And so after that went well, we had an expedition to climb Mount Kilimanjaro. I was ecstatic about that and I figured didn't know much about the mountain at all, read a lot about it and I said, you know what, this is something that I know I'm ready for. And prior to going to Africa, of course I trained for it. I was in good medical health according to my doctor, despite my condition, you know, and everything went well. Then here comes the hike.

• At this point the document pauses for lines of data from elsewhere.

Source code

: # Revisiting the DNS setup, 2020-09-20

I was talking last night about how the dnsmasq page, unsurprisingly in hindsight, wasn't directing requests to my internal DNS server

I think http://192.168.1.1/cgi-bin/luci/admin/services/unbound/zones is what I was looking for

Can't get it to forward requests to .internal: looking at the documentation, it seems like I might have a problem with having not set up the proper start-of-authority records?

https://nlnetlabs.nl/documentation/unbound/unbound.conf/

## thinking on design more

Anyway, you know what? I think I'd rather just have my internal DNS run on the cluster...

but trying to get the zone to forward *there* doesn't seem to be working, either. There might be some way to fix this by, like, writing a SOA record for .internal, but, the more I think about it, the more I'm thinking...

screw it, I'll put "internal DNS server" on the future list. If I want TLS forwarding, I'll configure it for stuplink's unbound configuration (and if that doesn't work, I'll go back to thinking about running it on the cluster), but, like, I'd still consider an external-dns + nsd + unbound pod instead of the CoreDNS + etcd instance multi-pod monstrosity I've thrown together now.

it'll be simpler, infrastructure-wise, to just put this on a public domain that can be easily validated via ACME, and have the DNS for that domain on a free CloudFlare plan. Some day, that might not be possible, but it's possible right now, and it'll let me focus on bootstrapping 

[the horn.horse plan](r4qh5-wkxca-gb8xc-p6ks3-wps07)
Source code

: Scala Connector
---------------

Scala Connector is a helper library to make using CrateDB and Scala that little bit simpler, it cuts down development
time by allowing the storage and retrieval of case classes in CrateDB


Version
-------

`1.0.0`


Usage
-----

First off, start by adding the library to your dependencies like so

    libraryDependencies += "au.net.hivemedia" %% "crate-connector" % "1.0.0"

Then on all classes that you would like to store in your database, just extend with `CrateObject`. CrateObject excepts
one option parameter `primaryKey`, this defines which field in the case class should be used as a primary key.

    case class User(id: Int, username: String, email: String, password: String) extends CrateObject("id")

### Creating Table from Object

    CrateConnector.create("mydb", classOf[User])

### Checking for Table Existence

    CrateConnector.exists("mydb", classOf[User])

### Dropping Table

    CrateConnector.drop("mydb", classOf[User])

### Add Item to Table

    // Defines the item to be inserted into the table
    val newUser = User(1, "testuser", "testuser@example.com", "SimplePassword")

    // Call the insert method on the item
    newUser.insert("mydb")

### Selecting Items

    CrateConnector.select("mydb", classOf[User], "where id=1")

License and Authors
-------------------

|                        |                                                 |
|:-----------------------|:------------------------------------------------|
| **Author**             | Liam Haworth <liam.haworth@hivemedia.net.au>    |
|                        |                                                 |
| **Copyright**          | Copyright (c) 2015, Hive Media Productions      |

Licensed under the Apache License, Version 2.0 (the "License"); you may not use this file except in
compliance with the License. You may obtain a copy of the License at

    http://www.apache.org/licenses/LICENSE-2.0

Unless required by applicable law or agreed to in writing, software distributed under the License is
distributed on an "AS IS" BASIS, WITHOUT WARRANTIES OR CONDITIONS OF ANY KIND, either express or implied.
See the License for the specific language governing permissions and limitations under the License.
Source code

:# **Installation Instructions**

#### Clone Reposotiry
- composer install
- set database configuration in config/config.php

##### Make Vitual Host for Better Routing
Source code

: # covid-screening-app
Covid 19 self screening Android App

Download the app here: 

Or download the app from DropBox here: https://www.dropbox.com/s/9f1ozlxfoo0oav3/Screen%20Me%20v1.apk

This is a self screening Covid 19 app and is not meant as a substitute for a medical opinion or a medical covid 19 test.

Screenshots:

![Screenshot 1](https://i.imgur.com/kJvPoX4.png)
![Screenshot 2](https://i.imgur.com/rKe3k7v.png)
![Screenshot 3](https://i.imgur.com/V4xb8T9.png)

And I'm going tell you guys such a beautiful experience seeing the different climates, seeing the animals in the free, just seeing the forest, the wetlands, the desert, the heat, all in just that ecosystem of that mountain.

It was such a beautiful thing, but here's the unfortunate part. Out of the 19,000 feet, at 17,000 feet, my lungs started to give in. I had interstitial lung disease with lupus years back. I was on oxygen for about two and a half months, but since then, I haven't done anything rigorous enough to say activate and damage my lungs until I got to that 17,000 feet. When I was at that last camp, I knew that I was almost there and I realized that this is something that I'm looking forward to. And I kind of went a little bit off my regimen, should I say, of higher pace. That higher pace led to high altitude pulmonary edema. My lungs were filling up with water and I felt like I was drowning. Now, the person in me, the fight in me was saying that I can do this, I just need to relax. The doctors that joined us on the group, they unfortunately decided to terminate the rest of my climb.

I'm gonna tell you that was like the worst thing I had to hear, but at the same time when I look back it saved my life and I also was glad that I made that decision not to carry on that extra thousand feet. The team went ahead and went on. I gave them my blessings to go do it for me and I listened to my body and I got brought down the hill. You know I had that kind of feeling of disappointment but when I got back to the States two weeks later I found out I was in kidney failure for the second time.

Now, I believe that that kidney failure rose from prior to that mountain climb because I was having lupus symptoms, or excuse me, I was having symptoms that I thought was lupus related, but the doctors told me, no, it's more likely you were in kidney failure before you went to Africa. It's just that that climb exaggerated even more. And so, when I got back with a feeling of disappointment, it's kind of like I felt low, but the positivity that came out of the community, my family, my friends, I mean, you did something that people wouldn't even attempt to do.

You did something that people in your condition couldn't even imagine doing and so I felt okay with that, but then when I saw the videos of the team that made it and dedicated that climb to me that right there was like there's nothing that I can do that lupus can hurt me, kidney disease can hurt me, that I can feel disappointed about because there's always such a good outcome and and that you guys was a blessed outcome and I have no problem in saying I did not finish it. But I attempted it. And again, that's God's way of saying, good job, Emmitt, you did it.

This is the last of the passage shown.